Please repeat each line below exactly, with no images in the copy.

### Source material
********************

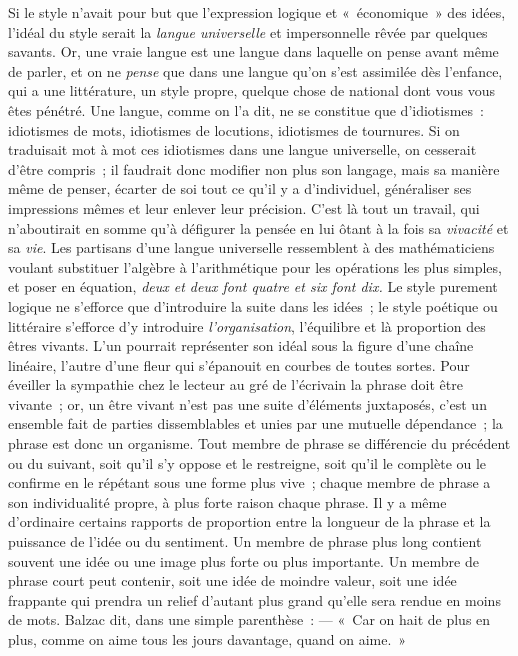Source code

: \documentclass[french,twoside]{book} %
\begin{document}
Si le style n’avait pour but que l’expression logique et « économique » des idées, l’idéal du style serait la \emph{langue universelle} et impersonnelle rêvée par quelques savants. Or, une vraie langue est une langue dans laquelle on pense avant même de parler, et on ne \emph{pense} que dans une langue qu’on s’est assimilée dès l’enfance, qui a une littérature, un style propre, quelque chose de national dont vous vous êtes pénétré. Une langue, comme on l’a dit, ne se constitue que d’idiotismes : idiotismes de mots, idiotismes de locutions, idiotismes de tournures. Si on traduisait mot à mot ces idiotismes dans une langue universelle, on cesserait d’être compris ; il faudrait donc modifier non plus son langage, mais sa manière même de penser, écarter de soi tout ce qu’il y a d’individuel, généraliser ses impressions mêmes et leur enlever leur précision. C’est là tout un travail, qui n’aboutirait en somme qu’à défigurer la pensée en lui ôtant à la fois sa \emph{vivacité} et sa \emph{vie}. Les partisans d’une langue universelle ressemblent à des mathématiciens voulant substituer l’algèbre à l’arithmétique pour les opérations les plus simples, et poser en équation, \emph{deux et deux font quatre et six font dix.} Le style purement logique ne s’efforce que d’introduire la suite dans les idées ; le style poétique ou littéraire s’efforce d’y introduire \emph{l’organisation}, l’équilibre et là proportion des êtres vivants. L’un pourrait représenter son idéal sous la figure d’une chaîne linéaire, l’autre d’une fleur qui s’épanouit en courbes de toutes sortes. Pour éveiller la sympathie chez le lecteur au gré de l’écrivain la phrase doit être vivante ; or, un être vivant n’est pas une suite d’éléments juxtaposés, c’est un ensemble fait de parties dissemblables et unies par une mutuelle dépendance ; la phrase est donc un organisme. Tout membre de phrase se différencie du précédent ou du suivant, soit qu’il s’y oppose et le restreigne, soit qu’il le complète ou le confirme en le répétant sous une forme plus vive ; chaque membre de phrase a son individualité propre, à plus forte raison chaque phrase. Il y a même d’ordinaire certains rapports de proportion entre la longueur de la phrase et la puissance de l’idée ou du sentiment. Un membre de phrase plus long contient souvent une idée ou une image plus forte ou plus importante. Un membre de phrase court peut contenir, soit une idée de moindre valeur, soit une idée frappante qui prendra un relief d’autant plus grand qu’elle sera rendue en moins de mots. Balzac dit, dans une simple parenthèse : — « Car on hait de plus en plus, comme on aime tous les jours davantage, quand on aime. »\par
\end{document}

********************

### Your response
Source code

: \documentclass[french,twoside]{book} %
\begin{document}
Si le style n’avait pour but que l’expression logique et « économique » des idées, l’idéal du style serait la \emph{langue universelle} et impersonnelle rêvée par quelques savants. Or, une vraie langue est une langue dans laquelle on pense avant même de parler, et on ne \emph{pense} que dans une langue qu’on s’est assimilée dès l’enfance, qui a une littérature, un style propre, quelque chose de national dont vous vous êtes pénétré. Une langue, comme on l’a dit, ne se constitue que d’idiotismes : idiotismes de mots, idiotismes de locutions, idiotismes de tournures. Si on traduisait mot à mot ces idiotismes dans une langue universelle, on cesserait d’être compris ; il faudrait donc modifier non plus son langage, mais sa manière même de penser, écarter de soi tout ce qu’il y a d’individuel, généraliser ses impressions mêmes et leur enlever leur précision. C’est là tout un travail, qui n’aboutirait en somme qu’à défigurer la pensée en lui ôtant à la fois sa \emph{vivacité} et sa \emph{vie}. Les partisans d’une langue universelle ressemblent à des mathématiciens voulant substituer l’algèbre à l’arithmétique pour les opérations les plus simples, et poser en équation, \emph{deux et deux font quatre et six font dix.} Le style purement logique ne s’efforce que d’introduire la suite dans les idées ; le style poétique ou littéraire s’efforce d’y introduire \emph{l’organisation}, l’équilibre et là proportion des êtres vivants. L’un pourrait représenter son idéal sous la figure d’une chaîne linéaire, l’autre d’une fleur qui s’épanouit en courbes de toutes sortes. Pour éveiller la sympathie chez le lecteur au gré de l’écrivain la phrase doit être vivante ; or, un être vivant n’est pas une suite d’éléments juxtaposés, c’est un ensemble fait de parties dissemblables et unies par une mutuelle dépendance ; la phrase est donc un organisme. Tout membre de phrase se différencie du précédent ou du suivant, soit qu’il s’y oppose et le restreigne, soit qu’il le complète ou le confirme en le répétant sous une forme plus vive ; chaque membre de phrase a son individualité propre, à plus forte raison chaque phrase. Il y a même d’ordinaire certains rapports de proportion entre la longueur de la phrase et la puissance de l’idée ou du sentiment. Un membre de phrase plus long contient souvent une idée ou une image plus forte ou plus importante. Un membre de phrase court peut contenir, soit une idée de moindre valeur, soit une idée frappante qui prendra un relief d’autant plus grand qu’elle sera rendue en moins de mots. Balzac dit, dans une simple parenthèse : — « Car on hait de plus en plus, comme on aime tous les jours davantage, quand on aime. »\par
\end{document}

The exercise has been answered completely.